2013 yazını ob-gyn'imize ve UCLA sağlık sistemindeki bir uzmanlar listesine hokkabazlık ziyaretleri yaparak geçirdim. Yarım düzine MR istediler. İğne ile biyopsi, tüp ile biyopsi aldılar. Bir çocuk havuzunu dolduracak kadar kan aldılar. Dünyanın en iç karartıcı alışveriş listesini gözden geçirmek gibi, sistematik olarak kanser, aspergilloz, asbest, kistik fibroz ve tüberkülozu eledik.
Fotoğraf kredisi: VisualHunt.com aracılığıyla pxlline / CC BY-NC-SA
Ve sonra, Neena'nın üçüncü üç aylık döneminde bir ara, Keyser Söze'nin kalabalığa karışması gibi, gittiler. Son MRG'mde daha küçük nodüller göründüğünde, şaşkın bir akciğer immünologu elimi sıktı, omuzlarını silkti ve dosyamı kapattı. Ofisinden ayrılırken, "Her ihtimale karşı yine de her yıl MR çektiririm" dedi.

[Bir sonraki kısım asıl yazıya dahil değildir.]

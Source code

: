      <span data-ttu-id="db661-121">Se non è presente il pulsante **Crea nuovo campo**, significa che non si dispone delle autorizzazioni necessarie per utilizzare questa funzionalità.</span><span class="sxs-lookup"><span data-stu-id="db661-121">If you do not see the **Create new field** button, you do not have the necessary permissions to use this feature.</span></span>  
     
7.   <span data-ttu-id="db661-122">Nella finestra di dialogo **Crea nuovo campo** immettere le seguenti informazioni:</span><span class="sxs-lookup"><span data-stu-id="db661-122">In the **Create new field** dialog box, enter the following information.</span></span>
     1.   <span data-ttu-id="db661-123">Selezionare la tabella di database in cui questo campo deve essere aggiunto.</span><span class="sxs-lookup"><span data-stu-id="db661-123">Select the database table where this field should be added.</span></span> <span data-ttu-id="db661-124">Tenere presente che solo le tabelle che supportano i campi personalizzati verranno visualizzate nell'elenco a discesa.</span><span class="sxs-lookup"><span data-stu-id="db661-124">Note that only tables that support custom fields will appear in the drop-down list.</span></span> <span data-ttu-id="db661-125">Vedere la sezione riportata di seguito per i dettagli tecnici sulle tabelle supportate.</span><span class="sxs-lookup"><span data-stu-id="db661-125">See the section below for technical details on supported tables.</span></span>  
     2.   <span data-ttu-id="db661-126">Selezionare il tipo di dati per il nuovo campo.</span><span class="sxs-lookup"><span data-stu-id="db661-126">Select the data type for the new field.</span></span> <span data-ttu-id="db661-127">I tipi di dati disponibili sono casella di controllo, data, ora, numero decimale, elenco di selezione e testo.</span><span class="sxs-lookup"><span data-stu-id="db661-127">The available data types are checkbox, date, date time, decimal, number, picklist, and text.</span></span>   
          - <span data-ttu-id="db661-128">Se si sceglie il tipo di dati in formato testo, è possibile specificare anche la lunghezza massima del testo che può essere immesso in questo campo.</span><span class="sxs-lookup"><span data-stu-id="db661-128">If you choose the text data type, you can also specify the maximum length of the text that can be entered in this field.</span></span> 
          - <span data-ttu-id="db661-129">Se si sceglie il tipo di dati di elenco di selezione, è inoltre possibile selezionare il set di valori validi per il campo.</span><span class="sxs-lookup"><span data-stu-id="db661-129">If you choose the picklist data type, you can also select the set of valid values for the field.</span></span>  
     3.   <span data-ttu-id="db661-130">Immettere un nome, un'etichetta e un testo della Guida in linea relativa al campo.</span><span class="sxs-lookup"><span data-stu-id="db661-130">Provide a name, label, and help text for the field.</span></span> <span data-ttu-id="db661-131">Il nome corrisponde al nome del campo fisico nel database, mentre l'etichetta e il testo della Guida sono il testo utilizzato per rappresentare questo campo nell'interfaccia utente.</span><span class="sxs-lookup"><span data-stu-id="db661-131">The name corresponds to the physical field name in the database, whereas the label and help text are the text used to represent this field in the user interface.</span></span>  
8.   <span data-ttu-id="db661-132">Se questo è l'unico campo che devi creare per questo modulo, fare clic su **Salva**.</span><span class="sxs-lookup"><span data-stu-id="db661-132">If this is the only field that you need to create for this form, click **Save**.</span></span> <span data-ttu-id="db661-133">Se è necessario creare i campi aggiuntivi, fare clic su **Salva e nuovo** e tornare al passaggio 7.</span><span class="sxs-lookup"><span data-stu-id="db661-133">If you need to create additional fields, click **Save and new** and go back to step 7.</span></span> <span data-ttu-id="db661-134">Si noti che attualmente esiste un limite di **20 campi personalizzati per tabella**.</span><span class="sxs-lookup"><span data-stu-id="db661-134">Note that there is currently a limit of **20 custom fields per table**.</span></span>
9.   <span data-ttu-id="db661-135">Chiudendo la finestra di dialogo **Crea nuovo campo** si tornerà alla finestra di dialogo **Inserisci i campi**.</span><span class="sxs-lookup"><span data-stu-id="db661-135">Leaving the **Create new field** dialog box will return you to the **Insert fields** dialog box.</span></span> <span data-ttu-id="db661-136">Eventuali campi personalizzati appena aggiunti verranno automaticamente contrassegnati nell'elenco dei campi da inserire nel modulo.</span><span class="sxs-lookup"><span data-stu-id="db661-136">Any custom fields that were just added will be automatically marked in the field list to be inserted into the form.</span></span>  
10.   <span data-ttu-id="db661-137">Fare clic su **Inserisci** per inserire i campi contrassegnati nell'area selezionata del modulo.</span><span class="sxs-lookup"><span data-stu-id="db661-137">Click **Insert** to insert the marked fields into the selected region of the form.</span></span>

Geçenlerde aklıma, babam 48 yaşına bastığı yıl, dördüncü çocuğu - ben - üniversiteye giden bir gençtim. Kanser korkumdan dört yıl sonra, 48 yaşında bir bebek babasıyım. Rakamların keskin bir şekilde farkında olarak, bu yıllık MRI randevularını (hepsi açık) tuttum ve durumumu takdir etmek için bilinçli bir çaba gösteriyorum.

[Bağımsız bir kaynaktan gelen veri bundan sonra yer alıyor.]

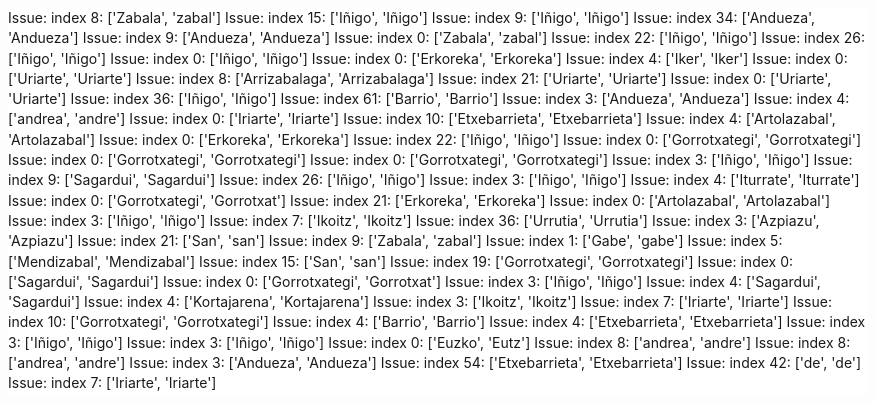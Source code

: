 Issue: index 8: ['Zabala', 'zabal']
Issue: index 15: ['Iñigo', 'Iñigo']
Issue: index 9: ['Iñigo', 'Iñigo']
Issue: index 34: ['Andueza', 'Andueza']
Issue: index 9: ['Andueza', 'Andueza']
Issue: index 0: ['Zabala', 'zabal']
Issue: index 22: ['Iñigo', 'Iñigo']
Issue: index 26: ['Iñigo', 'Iñigo']
Issue: index 0: ['Iñigo', 'Iñigo']
Issue: index 0: ['Erkoreka', 'Erkoreka']
Issue: index 4: ['Iker', 'Iker']
Issue: index 0: ['Uriarte', 'Uriarte']
Issue: index 8: ['Arrizabalaga', 'Arrizabalaga']
Issue: index 21: ['Uriarte', 'Uriarte']
Issue: index 0: ['Uriarte', 'Uriarte']
Issue: index 36: ['Iñigo', 'Iñigo']
Issue: index 61: ['Barrio', 'Barrio']
Issue: index 3: ['Andueza', 'Andueza']
Issue: index 4: ['andrea', 'andre']
Issue: index 0: ['Iriarte', 'Iriarte']
Issue: index 10: ['Etxebarrieta', 'Etxebarrieta']
Issue: index 4: ['Artolazabal', 'Artolazabal']
Issue: index 0: ['Erkoreka', 'Erkoreka']
Issue: index 22: ['Iñigo', 'Iñigo']
Issue: index 0: ['Gorrotxategi', 'Gorrotxategi']
Issue: index 0: ['Gorrotxategi', 'Gorrotxategi']
Issue: index 0: ['Gorrotxategi', 'Gorrotxategi']
Issue: index 3: ['Iñigo', 'Iñigo']
Issue: index 9: ['Sagardui', 'Sagardui']
Issue: index 26: ['Iñigo', 'Iñigo']
Issue: index 3: ['Iñigo', 'Iñigo']
Issue: index 4: ['Iturrate', 'Iturrate']
Issue: index 0: ['Gorrotxategi', 'Gorrotxat']
Issue: index 21: ['Erkoreka', 'Erkoreka']
Issue: index 0: ['Artolazabal', 'Artolazabal']
Issue: index 3: ['Iñigo', 'Iñigo']
Issue: index 7: ['Ikoitz', 'Ikoitz']
Issue: index 36: ['Urrutia', 'Urrutia']
Issue: index 3: ['Azpiazu', 'Azpiazu']
Issue: index 21: ['San', 'san']
Issue: index 9: ['Zabala', 'zabal']
Issue: index 1: ['Gabe', 'gabe']
Issue: index 5: ['Mendizabal', 'Mendizabal']
Issue: index 15: ['San', 'san']
Issue: index 19: ['Gorrotxategi', 'Gorrotxategi']
Issue: index 0: ['Sagardui', 'Sagardui']
Issue: index 0: ['Gorrotxategi', 'Gorrotxat']
Issue: index 3: ['Iñigo', 'Iñigo']
Issue: index 4: ['Sagardui', 'Sagardui']
Issue: index 4: ['Kortajarena', 'Kortajarena']
Issue: index 3: ['Ikoitz', 'Ikoitz']
Issue: index 7: ['Iriarte', 'Iriarte']
Issue: index 10: ['Gorrotxategi', 'Gorrotxategi']
Issue: index 4: ['Barrio', 'Barrio']
Issue: index 4: ['Etxebarrieta', 'Etxebarrieta']
Issue: index 3: ['Iñigo', 'Iñigo']
Issue: index 3: ['Iñigo', 'Iñigo']
Issue: index 0: ['Euzko', 'Eutz']
Issue: index 8: ['andrea', 'andre']
Issue: index 8: ['andrea', 'andre']
Issue: index 3: ['Andueza', 'Andueza']
Issue: index 54: ['Etxebarrieta', 'Etxebarrieta']
Issue: index 42: ['de', 'de']
Issue: index 7: ['Iriarte', 'Iriarte']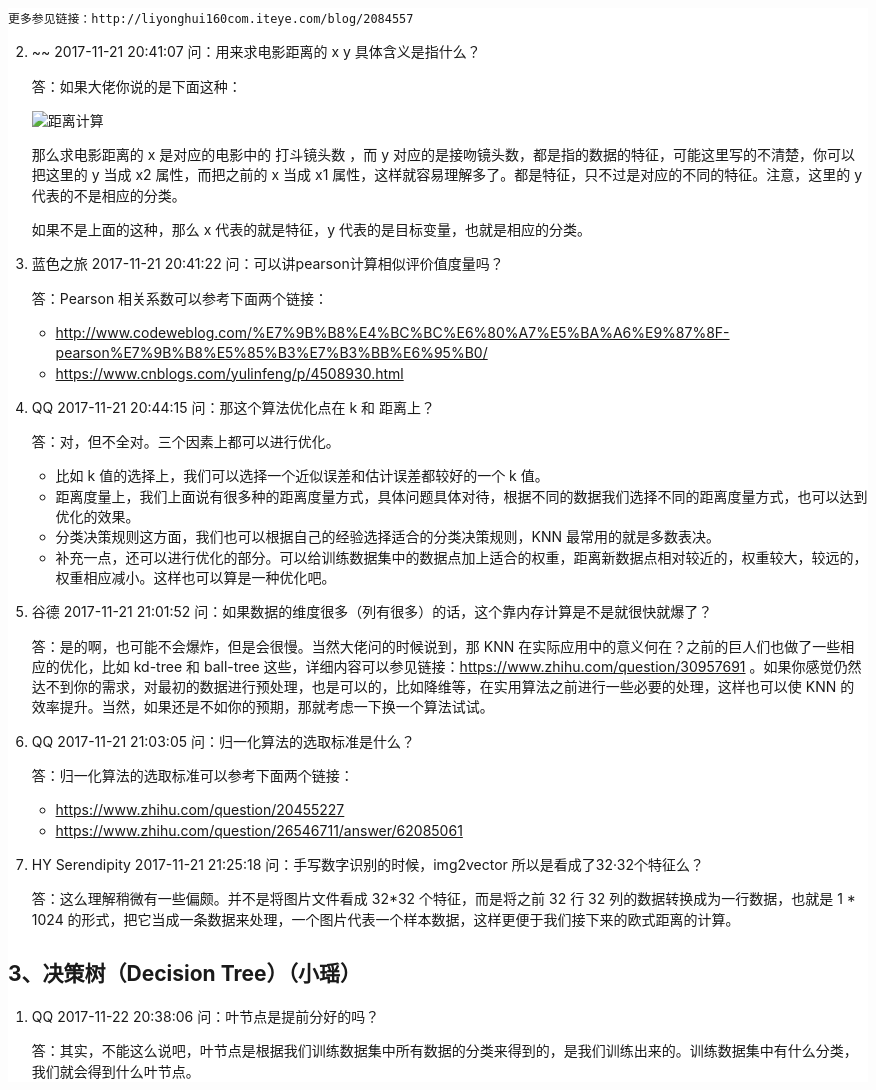     更多参见链接：http://liyonghui160com.iteye.com/blog/2084557

 2. ~~ 2017-11-21 20:41:07
    问：用来求电影距离的 x y 具体含义是指什么？

    答：如果大佬你说的是下面这种：
    
    ![距离计算](/img/ml/faq/faq_1.png)

    那么求电影距离的 x 是对应的电影中的 打斗镜头数 ，而 y 对应的是接吻镜头数，都是指的数据的特征，可能这里写的不清楚，你可以把这里的 y 当成 x2 属性，而把之前的 x 当成 x1 属性，这样就容易理解多了。都是特征，只不过是对应的不同的特征。注意，这里的 y 代表的不是相应的分类。

    如果不是上面的这种，那么 x 代表的就是特征，y 代表的是目标变量，也就是相应的分类。

 3. 蓝色之旅 2017-11-21 20:41:22
    问：可以讲pearson计算相似评价值度量吗？

    答：Pearson 相关系数可以参考下面两个链接：
    * http://www.codeweblog.com/%E7%9B%B8%E4%BC%BC%E6%80%A7%E5%BA%A6%E9%87%8F-pearson%E7%9B%B8%E5%85%B3%E7%B3%BB%E6%95%B0/
    * https://www.cnblogs.com/yulinfeng/p/4508930.html

 4. QQ 2017-11-21 20:44:15
    问：那这个算法优化点在 k 和 距离上？

    答：对，但不全对。三个因素上都可以进行优化。
    * 比如 k 值的选择上，我们可以选择一个近似误差和估计误差都较好的一个 k 值。
    * 距离度量上，我们上面说有很多种的距离度量方式，具体问题具体对待，根据不同的数据我们选择不同的距离度量方式，也可以达到优化的效果。
    * 分类决策规则这方面，我们也可以根据自己的经验选择适合的分类决策规则，KNN 最常用的就是多数表决。
    * 补充一点，还可以进行优化的部分。可以给训练数据集中的数据点加上适合的权重，距离新数据点相对较近的，权重较大，较远的，权重相应减小。这样也可以算是一种优化吧。

 5. 谷德 2017-11-21 21:01:52
    问：如果数据的维度很多（列有很多）的话，这个靠内存计算是不是就很快就爆了？

    答：是的啊，也可能不会爆炸，但是会很慢。当然大佬问的时候说到，那 KNN 在实际应用中的意义何在？之前的巨人们也做了一些相应的优化，比如 kd-tree 和 ball-tree 这些，详细内容可以参见链接：https://www.zhihu.com/question/30957691 。如果你感觉仍然达不到你的需求，对最初的数据进行预处理，也是可以的，比如降维等，在实用算法之前进行一些必要的处理，这样也可以使 KNN 的效率提升。当然，如果还是不如你的预期，那就考虑一下换一个算法试试。

 6. QQ 2017-11-21 21:03:05
    问：归一化算法的选取标准是什么？

    答：归一化算法的选取标准可以参考下面两个链接：
    * https://www.zhihu.com/question/20455227
    * https://www.zhihu.com/question/26546711/answer/62085061  

 7. HY Serendipity 2017-11-21 21:25:18
    问：手写数字识别的时候，img2vector 所以是看成了32·32个特征么？

    答：这么理解稍微有一些偏颇。并不是将图片文件看成 32*32 个特征，而是将之前 32 行 32 列的数据转换成为一行数据，也就是 1 * 1024 的形式，把它当成一条数据来处理，一个图片代表一个样本数据，这样更便于我们接下来的欧式距离的计算。
    
## 3、决策树（Decision Tree）（小瑶）

 1. QQ 2017-11-22 20:38:06
    问：叶节点是提前分好的吗？
 
    答：其实，不能这么说吧，叶节点是根据我们训练数据集中所有数据的分类来得到的，是我们训练出来的。训练数据集中有什么分类，我们就会得到什么叶节点。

Elbette, bir aile babası olarak önümde daha uzun yıllar olmasını isterdim; Keşke oğlumun büyükanne ve büyükbaba bölümünde sadece annemden daha fazlasına sahip olsaydı. Ama bakış açım var. Çocuğum, kardeşimin asla tanımayacağı bir babanın çocuğu olan torunundan sadece bir ay büyük. Oğlum ve ben birlikte 35 yıl geçirirsek - 35 harika, çıldırtıcı ve öngörülemeyen yıl - gezegendeki ruhsal olarak en güvenli orospu çocuğu olarak öleceğim.